═══ MATERIAL FOR THE TASK

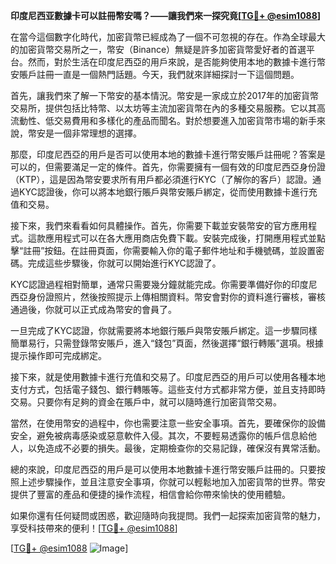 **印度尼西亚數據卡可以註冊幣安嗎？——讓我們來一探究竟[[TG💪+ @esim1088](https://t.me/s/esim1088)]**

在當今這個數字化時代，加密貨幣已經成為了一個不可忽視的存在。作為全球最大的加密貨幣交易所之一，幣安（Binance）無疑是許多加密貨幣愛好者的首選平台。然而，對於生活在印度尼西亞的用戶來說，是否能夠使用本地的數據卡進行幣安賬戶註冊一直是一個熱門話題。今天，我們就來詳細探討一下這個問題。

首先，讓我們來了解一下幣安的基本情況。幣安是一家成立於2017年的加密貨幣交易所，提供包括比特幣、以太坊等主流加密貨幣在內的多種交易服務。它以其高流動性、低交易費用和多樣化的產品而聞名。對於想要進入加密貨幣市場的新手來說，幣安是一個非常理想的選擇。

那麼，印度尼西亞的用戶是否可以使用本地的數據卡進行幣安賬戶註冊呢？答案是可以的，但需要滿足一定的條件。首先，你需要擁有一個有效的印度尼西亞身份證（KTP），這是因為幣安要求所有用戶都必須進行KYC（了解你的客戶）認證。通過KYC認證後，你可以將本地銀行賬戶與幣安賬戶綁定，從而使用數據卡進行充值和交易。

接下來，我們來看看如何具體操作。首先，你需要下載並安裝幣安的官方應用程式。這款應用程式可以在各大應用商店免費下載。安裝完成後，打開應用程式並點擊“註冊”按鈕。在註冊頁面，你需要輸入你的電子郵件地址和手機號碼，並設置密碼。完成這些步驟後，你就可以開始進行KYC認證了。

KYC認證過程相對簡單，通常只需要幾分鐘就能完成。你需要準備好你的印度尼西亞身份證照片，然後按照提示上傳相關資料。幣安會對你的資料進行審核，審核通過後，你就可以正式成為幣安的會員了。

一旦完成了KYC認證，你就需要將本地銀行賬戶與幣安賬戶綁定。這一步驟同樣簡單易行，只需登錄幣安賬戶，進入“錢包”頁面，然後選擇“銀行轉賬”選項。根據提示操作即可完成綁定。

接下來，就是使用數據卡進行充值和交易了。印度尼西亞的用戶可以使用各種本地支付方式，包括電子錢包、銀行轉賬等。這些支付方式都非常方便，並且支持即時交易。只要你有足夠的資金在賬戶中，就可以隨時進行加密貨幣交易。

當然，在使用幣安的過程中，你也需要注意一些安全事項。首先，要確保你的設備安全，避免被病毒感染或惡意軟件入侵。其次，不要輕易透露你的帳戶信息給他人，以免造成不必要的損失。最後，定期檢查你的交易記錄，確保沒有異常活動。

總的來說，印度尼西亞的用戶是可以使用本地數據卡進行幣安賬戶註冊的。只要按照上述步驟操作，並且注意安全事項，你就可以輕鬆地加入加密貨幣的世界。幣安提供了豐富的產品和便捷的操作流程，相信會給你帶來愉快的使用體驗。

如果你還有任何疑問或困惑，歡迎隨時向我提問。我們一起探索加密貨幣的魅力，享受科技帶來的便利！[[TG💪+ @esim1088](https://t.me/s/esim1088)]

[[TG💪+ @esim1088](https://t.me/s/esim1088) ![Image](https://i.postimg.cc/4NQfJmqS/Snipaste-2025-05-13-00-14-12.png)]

══════

(TO DO) Only the lines from the start of the records through the line containing "首先，讓我們來了解一下幣安的" should be repeated, word for word, with the pictures left out.

(RESPONSE AREA)
 **印度尼西亚數據卡可以註冊幣安嗎？——讓我們來一探究竟[[TG💪+ @esim1088](https://t.me/s/esim1088)]**

在當今這個數字化時代，加密貨幣已經成為了一個不可忽視的存在。作為全球最大的加密貨幣交易所之一，幣安（Binance）無疑是許多加密貨幣愛好者的首選平台。然而，對於生活在印度尼西亞的用戶來說，是否能夠使用本地的數據卡進行幣安賬戶註冊一直是一個熱門話題。今天，我們就來詳細探討一下這個問題。

首先，讓我們來了解一下幣安的基本情況。幣安是一家成立於2017年的加密貨幣交易所，提供包括比特幣、以太坊等主流加密貨幣在內的多種交易服務。它以其高流動性、低交易費用和多樣化的產品而聞名。對於想要進入加密貨幣市場的新手來說，幣安是一個非常理想的選擇。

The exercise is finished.